### [WHAT TO WORK ON]
Each line below from the one containing "Equally, I cannot" through the one containing "Therefore a working" should be output exactly as it stands, and no other line should appear.
------ SOURCE MATERIAL
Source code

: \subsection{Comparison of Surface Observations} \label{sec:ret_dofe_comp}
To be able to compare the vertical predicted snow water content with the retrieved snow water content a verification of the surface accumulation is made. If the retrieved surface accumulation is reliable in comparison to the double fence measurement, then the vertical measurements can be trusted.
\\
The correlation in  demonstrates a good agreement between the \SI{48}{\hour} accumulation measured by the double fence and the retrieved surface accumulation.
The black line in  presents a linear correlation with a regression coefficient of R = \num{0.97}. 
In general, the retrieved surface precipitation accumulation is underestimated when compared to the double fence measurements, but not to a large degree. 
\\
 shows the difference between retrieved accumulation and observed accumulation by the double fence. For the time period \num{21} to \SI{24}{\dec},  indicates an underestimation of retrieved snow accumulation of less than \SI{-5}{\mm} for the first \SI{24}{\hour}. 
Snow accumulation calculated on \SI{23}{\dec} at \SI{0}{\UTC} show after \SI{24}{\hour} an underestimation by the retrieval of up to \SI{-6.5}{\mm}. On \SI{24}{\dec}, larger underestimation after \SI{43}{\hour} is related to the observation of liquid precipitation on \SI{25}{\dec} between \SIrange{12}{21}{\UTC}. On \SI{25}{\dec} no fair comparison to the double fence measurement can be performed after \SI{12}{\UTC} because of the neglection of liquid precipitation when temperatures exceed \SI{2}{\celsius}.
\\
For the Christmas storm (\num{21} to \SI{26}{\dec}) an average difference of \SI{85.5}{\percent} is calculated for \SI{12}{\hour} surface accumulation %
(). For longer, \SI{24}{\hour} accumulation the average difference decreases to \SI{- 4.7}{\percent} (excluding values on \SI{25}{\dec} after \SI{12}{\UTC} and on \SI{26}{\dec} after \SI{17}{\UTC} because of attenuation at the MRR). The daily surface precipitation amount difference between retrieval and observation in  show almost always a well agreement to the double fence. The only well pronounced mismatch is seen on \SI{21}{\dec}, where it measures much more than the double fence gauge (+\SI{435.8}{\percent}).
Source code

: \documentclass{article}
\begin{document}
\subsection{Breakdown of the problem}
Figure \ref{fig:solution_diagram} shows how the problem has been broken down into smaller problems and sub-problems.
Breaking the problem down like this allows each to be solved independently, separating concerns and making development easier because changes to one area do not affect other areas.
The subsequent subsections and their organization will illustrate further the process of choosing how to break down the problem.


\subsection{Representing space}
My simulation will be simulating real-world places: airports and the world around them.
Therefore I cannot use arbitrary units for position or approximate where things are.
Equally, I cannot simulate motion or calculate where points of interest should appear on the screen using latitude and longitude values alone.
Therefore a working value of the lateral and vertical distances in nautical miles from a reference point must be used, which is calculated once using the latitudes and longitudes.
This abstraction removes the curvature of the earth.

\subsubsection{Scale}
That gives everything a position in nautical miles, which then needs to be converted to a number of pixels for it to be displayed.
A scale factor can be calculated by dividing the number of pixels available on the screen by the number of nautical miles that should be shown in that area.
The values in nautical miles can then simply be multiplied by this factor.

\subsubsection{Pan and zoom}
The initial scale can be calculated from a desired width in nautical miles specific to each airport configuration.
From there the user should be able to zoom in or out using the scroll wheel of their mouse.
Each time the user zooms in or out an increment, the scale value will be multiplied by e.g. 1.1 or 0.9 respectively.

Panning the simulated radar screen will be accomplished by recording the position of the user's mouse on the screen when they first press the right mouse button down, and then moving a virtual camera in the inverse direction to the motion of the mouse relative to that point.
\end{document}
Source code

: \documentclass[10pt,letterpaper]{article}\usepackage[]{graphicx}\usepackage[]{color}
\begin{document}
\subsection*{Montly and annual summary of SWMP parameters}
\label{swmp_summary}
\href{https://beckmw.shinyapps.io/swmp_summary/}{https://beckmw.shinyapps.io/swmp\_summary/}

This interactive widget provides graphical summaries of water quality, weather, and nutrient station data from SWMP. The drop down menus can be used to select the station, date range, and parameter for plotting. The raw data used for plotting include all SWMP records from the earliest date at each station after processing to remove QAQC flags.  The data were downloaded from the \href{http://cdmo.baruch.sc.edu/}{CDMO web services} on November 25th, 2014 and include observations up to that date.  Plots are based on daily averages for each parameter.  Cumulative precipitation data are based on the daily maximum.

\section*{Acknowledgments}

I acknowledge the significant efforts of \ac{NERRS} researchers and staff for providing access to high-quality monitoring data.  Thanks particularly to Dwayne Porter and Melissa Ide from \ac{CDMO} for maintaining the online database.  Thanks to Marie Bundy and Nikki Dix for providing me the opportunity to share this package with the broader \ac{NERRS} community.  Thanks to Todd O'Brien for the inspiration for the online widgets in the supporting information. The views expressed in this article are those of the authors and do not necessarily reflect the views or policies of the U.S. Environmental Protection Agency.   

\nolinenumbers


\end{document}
------------
### [WRITTEN REPLY]
Equally, I cannot simulate motion or calculate where points of interest should appear on the screen using latitude and longitude values alone.
Therefore a working value of the lateral and vertical distances in nautical miles from a reference point must be used, which is calculated once using the latitudes and longitudes.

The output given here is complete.